No parecía desear decir más de ello, así que lo dejé correr. En la Fairbanks Place me dijo que girara a la izquierda. La casa de los Gutiérrez estaba al extremo de un callejón retorcido, que llegaba hasta una cima y luego se convertía en un sendero de tierra que llevaba más allá de la colina. Medio kilómetro más y podríamos haber sido los únicos seres humanos del universo.
Me fijé en que tenía la costumbre de morderse: los labios, los dedos, los nudillos, cuando estaba nerviosa. Y ahora se estaba mordisqueando el pulgar derecho.

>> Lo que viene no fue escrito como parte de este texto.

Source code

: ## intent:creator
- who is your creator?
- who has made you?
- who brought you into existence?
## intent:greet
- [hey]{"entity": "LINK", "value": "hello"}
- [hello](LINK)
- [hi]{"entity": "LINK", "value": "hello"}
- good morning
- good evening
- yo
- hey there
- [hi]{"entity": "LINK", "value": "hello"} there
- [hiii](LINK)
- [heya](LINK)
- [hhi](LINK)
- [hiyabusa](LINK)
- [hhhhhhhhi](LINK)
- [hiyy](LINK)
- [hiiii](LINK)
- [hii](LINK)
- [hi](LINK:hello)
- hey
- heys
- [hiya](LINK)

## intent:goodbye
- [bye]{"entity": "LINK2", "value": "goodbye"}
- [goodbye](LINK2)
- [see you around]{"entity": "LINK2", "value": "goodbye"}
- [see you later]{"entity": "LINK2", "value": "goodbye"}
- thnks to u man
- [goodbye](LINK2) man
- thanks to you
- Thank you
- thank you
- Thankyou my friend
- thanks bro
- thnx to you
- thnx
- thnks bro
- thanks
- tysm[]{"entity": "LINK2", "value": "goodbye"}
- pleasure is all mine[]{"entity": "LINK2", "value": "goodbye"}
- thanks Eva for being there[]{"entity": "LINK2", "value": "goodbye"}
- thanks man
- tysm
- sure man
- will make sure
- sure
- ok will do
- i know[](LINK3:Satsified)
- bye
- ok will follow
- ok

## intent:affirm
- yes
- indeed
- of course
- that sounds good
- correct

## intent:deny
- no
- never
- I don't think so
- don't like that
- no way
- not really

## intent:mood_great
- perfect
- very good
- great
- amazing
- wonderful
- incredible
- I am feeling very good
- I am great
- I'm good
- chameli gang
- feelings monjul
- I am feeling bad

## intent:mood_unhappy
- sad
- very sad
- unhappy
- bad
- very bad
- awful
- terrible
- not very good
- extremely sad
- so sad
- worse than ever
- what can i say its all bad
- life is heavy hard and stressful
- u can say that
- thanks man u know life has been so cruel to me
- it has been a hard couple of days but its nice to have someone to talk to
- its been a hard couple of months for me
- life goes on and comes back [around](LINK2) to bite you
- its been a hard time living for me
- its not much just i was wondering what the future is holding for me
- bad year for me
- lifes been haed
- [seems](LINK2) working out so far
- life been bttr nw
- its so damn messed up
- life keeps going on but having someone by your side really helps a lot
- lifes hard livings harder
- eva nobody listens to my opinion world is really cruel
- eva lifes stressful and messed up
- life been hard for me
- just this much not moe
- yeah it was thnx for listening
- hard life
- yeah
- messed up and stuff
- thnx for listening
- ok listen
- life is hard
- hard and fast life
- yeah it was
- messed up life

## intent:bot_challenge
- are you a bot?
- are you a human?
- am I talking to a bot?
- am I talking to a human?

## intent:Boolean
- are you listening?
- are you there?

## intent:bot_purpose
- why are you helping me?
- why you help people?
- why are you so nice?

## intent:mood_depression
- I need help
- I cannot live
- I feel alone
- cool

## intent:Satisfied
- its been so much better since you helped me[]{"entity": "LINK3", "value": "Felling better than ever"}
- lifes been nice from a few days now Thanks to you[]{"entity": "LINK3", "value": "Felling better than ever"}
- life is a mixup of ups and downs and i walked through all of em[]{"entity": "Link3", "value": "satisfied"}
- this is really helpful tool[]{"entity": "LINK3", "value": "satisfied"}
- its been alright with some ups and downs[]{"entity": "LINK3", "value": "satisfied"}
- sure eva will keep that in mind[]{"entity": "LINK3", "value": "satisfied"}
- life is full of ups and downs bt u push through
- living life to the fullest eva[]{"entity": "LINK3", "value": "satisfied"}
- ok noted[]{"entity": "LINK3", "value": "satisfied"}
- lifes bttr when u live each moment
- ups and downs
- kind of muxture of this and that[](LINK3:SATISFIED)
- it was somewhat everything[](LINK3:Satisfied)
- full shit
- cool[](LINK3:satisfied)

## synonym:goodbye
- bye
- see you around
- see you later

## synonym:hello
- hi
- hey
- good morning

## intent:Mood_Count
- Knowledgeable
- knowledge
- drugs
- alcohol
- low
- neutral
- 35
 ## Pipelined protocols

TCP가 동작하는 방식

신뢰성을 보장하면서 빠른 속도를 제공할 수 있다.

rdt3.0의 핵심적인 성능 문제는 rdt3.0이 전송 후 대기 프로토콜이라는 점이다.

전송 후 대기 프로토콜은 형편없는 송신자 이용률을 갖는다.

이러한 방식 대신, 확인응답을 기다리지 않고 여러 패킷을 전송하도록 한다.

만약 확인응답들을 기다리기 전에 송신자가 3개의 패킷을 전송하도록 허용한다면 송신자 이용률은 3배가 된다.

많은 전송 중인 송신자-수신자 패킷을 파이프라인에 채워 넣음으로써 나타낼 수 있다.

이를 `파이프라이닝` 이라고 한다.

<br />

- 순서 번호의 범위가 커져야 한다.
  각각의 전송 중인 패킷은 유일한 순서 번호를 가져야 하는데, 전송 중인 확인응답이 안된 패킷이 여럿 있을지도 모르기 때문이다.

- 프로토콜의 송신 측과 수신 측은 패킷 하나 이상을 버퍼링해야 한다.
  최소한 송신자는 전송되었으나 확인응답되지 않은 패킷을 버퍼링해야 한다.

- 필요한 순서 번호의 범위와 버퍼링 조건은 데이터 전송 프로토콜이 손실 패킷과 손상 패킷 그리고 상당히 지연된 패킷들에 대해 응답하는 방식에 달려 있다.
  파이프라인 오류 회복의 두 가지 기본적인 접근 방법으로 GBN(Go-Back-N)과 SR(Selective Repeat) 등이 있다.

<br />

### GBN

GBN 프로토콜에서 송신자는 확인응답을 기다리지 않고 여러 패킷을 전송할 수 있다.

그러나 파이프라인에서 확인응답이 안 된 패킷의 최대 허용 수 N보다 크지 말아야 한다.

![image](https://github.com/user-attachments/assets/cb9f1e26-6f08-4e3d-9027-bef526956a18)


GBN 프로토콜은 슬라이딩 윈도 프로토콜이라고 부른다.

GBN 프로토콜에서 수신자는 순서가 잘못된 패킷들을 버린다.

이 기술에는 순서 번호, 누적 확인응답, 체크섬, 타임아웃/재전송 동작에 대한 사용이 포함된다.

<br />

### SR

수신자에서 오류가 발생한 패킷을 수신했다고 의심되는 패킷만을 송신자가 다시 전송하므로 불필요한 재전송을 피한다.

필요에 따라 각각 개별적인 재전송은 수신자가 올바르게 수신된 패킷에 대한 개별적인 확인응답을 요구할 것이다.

Me pregunté qué clase de hambre satisfacería aquello.
Conduje cuidadosamente, apenas si había espacio para un solo vehículo, pasando junto a jóvenes vestidos con camisetas y trabajando en viejos coches con la dedicación de sacerdotes en santuarios, y niños chupándose los dedos pringados de caramelo. Hacía mucho, la calle había estado plantada con olmos que habían crecido hasta hacerse enormes. Sus raíces deformaban la acera y en las grietas crecían hierbas. Algunas ramas rozaban el techo del coche. Una vieja con piernas inflamadas envueltas de harapos empujaba un carrito de supermercado lleno de recuerdos hacia arriba de una cuesta que no tenía nada que envidiar a las de San Francisco. Las pintadas cubrían cada centímetro cuadrado de espacio libre, proclamando la inmortalidad de Little Wille Chacón, los Echo Parque Skulls, Los Conquistadores, los Lemoyne Boys y la lengua de María Paula Bonilla.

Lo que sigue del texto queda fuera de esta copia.